(Collected data)
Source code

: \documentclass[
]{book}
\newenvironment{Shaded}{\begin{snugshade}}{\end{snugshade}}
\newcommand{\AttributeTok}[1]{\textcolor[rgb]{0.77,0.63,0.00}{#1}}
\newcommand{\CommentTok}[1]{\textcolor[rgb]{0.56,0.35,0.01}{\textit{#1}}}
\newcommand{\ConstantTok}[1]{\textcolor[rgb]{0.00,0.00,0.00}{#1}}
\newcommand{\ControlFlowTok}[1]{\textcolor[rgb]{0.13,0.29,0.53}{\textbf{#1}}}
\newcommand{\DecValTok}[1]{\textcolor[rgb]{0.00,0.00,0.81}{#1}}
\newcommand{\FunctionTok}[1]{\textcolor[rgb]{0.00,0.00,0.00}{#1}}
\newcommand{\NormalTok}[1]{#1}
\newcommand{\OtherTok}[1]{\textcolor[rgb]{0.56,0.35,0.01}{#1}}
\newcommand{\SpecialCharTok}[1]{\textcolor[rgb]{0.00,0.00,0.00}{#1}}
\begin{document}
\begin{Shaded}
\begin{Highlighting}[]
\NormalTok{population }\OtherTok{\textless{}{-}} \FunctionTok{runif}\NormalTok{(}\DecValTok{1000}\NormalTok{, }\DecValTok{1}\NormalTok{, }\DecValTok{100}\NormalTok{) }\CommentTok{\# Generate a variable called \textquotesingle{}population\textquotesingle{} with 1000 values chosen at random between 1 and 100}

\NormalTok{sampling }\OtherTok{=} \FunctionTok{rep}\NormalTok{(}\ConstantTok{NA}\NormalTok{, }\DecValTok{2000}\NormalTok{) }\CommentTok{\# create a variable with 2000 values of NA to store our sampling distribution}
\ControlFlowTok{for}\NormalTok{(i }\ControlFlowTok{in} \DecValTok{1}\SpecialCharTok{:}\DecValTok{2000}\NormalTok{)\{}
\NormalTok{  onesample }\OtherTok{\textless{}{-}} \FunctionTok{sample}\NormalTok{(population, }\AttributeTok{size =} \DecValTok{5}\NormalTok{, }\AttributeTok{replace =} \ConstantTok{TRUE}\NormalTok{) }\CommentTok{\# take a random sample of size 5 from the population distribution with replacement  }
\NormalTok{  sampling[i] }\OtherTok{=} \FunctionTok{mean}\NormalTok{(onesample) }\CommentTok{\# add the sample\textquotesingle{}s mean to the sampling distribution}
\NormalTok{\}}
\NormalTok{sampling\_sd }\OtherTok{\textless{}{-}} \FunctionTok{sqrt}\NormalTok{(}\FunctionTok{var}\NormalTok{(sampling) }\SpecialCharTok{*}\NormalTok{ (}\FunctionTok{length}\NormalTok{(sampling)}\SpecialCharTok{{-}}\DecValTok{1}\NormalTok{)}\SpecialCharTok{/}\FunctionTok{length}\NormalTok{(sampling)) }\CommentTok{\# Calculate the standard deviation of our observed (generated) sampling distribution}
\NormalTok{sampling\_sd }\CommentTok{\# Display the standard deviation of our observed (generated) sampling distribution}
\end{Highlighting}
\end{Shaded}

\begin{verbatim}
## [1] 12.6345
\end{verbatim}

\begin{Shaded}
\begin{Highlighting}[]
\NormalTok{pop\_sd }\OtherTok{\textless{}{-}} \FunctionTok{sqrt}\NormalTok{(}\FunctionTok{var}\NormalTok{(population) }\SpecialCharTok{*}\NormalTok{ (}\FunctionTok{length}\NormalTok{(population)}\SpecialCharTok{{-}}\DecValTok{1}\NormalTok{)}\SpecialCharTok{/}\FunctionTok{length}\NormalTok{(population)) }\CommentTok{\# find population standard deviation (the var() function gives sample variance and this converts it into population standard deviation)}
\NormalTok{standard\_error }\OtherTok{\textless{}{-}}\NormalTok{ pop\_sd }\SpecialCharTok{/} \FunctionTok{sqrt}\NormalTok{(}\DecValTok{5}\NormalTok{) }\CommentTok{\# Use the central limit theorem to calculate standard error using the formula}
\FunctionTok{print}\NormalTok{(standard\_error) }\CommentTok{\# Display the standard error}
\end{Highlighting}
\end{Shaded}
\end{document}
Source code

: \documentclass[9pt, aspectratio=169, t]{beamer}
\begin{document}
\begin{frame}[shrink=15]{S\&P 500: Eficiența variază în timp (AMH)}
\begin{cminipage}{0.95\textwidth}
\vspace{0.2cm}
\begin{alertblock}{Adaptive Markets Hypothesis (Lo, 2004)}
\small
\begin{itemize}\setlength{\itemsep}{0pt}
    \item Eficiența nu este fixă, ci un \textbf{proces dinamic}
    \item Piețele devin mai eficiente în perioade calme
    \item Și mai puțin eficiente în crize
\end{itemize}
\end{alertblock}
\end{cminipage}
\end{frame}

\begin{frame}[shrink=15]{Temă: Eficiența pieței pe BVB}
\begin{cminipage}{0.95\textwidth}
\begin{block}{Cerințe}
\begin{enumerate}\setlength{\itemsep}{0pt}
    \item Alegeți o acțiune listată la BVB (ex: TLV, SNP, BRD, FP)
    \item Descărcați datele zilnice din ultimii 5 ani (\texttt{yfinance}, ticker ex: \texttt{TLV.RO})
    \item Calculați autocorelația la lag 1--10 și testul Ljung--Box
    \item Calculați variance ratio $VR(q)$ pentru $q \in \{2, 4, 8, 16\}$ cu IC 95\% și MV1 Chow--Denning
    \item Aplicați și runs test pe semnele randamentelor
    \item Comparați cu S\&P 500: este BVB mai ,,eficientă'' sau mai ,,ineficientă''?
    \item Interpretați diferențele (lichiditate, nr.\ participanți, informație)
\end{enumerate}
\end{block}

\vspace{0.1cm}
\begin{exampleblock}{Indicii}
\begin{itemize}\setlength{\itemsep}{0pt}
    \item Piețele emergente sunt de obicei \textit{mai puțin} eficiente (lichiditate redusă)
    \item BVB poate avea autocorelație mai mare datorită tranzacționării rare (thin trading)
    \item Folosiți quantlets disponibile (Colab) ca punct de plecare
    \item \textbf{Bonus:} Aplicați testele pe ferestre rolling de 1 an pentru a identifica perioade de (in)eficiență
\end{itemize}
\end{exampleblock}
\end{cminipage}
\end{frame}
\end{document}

## About this task:
With no alteration of any kind, give the data again in full.

## Answer space:
Source code

: \documentclass[
]{book}
\newenvironment{Shaded}{\begin{snugshade}}{\end{snugshade}}
\newcommand{\AttributeTok}[1]{\textcolor[rgb]{0.77,0.63,0.00}{#1}}
\newcommand{\CommentTok}[1]{\textcolor[rgb]{0.56,0.35,0.01}{\textit{#1}}}
\newcommand{\ConstantTok}[1]{\textcolor[rgb]{0.00,0.00,0.00}{#1}}
\newcommand{\ControlFlowTok}[1]{\textcolor[rgb]{0.13,0.29,0.53}{\textbf{#1}}}
\newcommand{\DecValTok}[1]{\textcolor[rgb]{0.00,0.00,0.81}{#1}}
\newcommand{\FunctionTok}[1]{\textcolor[rgb]{0.00,0.00,0.00}{#1}}
\newcommand{\NormalTok}[1]{#1}
\newcommand{\OtherTok}[1]{\textcolor[rgb]{0.56,0.35,0.01}{#1}}
\newcommand{\SpecialCharTok}[1]{\textcolor[rgb]{0.00,0.00,0.00}{#1}}
\begin{document}
\begin{Shaded}
\begin{Highlighting}[]
\NormalTok{population }\OtherTok{\textless{}{-}} \FunctionTok{runif}\NormalTok{(}\DecValTok{1000}\NormalTok{, }\DecValTok{1}\NormalTok{, }\DecValTok{100}\NormalTok{) }\CommentTok{\# Generate a variable called \textquotesingle{}population\textquotesingle{} with 1000 values chosen at random between 1 and 100}

\NormalTok{sampling }\OtherTok{=} \FunctionTok{rep}\NormalTok{(}\ConstantTok{NA}\NormalTok{, }\DecValTok{2000}\NormalTok{) }\CommentTok{\# create a variable with 2000 values of NA to store our sampling distribution}
\ControlFlowTok{for}\NormalTok{(i }\ControlFlowTok{in} \DecValTok{1}\SpecialCharTok{:}\DecValTok{2000}\NormalTok{)\{}
\NormalTok{  onesample }\OtherTok{\textless{}{-}} \FunctionTok{sample}\NormalTok{(population, }\AttributeTok{size =} \DecValTok{5}\NormalTok{, }\AttributeTok{replace =} \ConstantTok{TRUE}\NormalTok{) }\CommentTok{\# take a random sample of size 5 from the population distribution with replacement  }
\NormalTok{  sampling[i] }\OtherTok{=} \FunctionTok{mean}\NormalTok{(onesample) }\CommentTok{\# add the sample\textquotesingle{}s mean to the sampling distribution}
\NormalTok{\}}
\NormalTok{sampling\_sd }\OtherTok{\textless{}{-}} \FunctionTok{sqrt}\NormalTok{(}\FunctionTok{var}\NormalTok{(sampling) }\SpecialCharTok{*}\NormalTok{ (}\FunctionTok{length}\NormalTok{(sampling)}\SpecialCharTok{{-}}\DecValTok{1}\NormalTok{)}\SpecialCharTok{/}\FunctionTok{length}\NormalTok{(sampling)) }\CommentTok{\# Calculate the standard deviation of our observed (generated) sampling distribution}
\NormalTok{sampling\_sd }\CommentTok{\# Display the standard deviation of our observed (generated) sampling distribution}
\end{Highlighting}
\end{Shaded}

\begin{verbatim}
## [1] 12.6345
\end{verbatim}

\begin{Shaded}
\begin{Highlighting}[]
\NormalTok{pop\_sd }\OtherTok{\textless{}{-}} \FunctionTok{sqrt}\NormalTok{(}\FunctionTok{var}\NormalTok{(population) }\SpecialCharTok{*}\NormalTok{ (}\FunctionTok{length}\NormalTok{(population)}\SpecialCharTok{{-}}\DecValTok{1}\NormalTok{)}\SpecialCharTok{/}\FunctionTok{length}\NormalTok{(population)) }\CommentTok{\# find population standard deviation (the var() function gives sample variance and this converts it into population standard deviation)}
\NormalTok{standard\_error }\OtherTok{\textless{}{-}}\NormalTok{ pop\_sd }\SpecialCharTok{/} \FunctionTok{sqrt}\NormalTok{(}\DecValTok{5}\NormalTok{) }\CommentTok{\# Use the central limit theorem to calculate standard error using the formula}
\FunctionTok{print}\NormalTok{(standard\_error) }\CommentTok{\# Display the standard error}
\end{Highlighting}
\end{Shaded}
\end{document}
Source code

: \documentclass[9pt, aspectratio=169, t]{beamer}
\begin{document}
\begin{frame}[shrink=15]{S\&P 500: Eficiența variază în timp (AMH)}
\begin{cminipage}{0.95\textwidth}
\vspace{0.2cm}
\begin{alertblock}{Adaptive Markets Hypothesis (Lo, 2004)}
\small
\begin{itemize}\setlength{\itemsep}{0pt}
    \item Eficiența nu este fixă, ci un \textbf{proces dinamic}
    \item Piețele devin mai eficiente în perioade calme
    \item Și mai puțin eficiente în crize
\end{itemize}
\end{alertblock}
\end{cminipage}
\end{frame}

\begin{frame}[shrink=15]{Temă: Eficiența pieței pe BVB}
\begin{cminipage}{0.95\textwidth}
\begin{block}{Cerințe}
\begin{enumerate}\setlength{\itemsep}{0pt}
    \item Alegeți o acțiune listată la BVB (ex: TLV, SNP, BRD, FP)
    \item Descărcați datele zilnice din ultimii 5 ani (\texttt{yfinance}, ticker ex: \texttt{TLV.RO})
    \item Calculați autocorelația la lag 1--10 și testul Ljung--Box
    \item Calculați variance ratio $VR(q)$ pentru $q \in \{2, 4, 8, 16\}$ cu IC 95\% și MV1 Chow--Denning
    \item Aplicați și runs test pe semnele randamentelor
    \item Comparați cu S\&P 500: este BVB mai ,,eficientă'' sau mai ,,ineficientă''?
    \item Interpretați diferențele (lichiditate, nr.\ participanți, informație)
\end{enumerate}
\end{block}

\vspace{0.1cm}
\begin{exampleblock}{Indicii}
\begin{itemize}\setlength{\itemsep}{0pt}
    \item Piețele emergente sunt de obicei \textit{mai puțin} eficiente (lichiditate redusă)
    \item BVB poate avea autocorelație mai mare datorită tranzacționării rare (thin trading)
    \item Folosiți quantlets disponibile (Colab) ca punct de plecare
    \item \textbf{Bonus:} Aplicați testele pe ferestre rolling de 1 an pentru a identifica perioade de (in)eficiență
\end{itemize}
\end{exampleblock}
\end{cminipage}
\end{frame}
\end{document}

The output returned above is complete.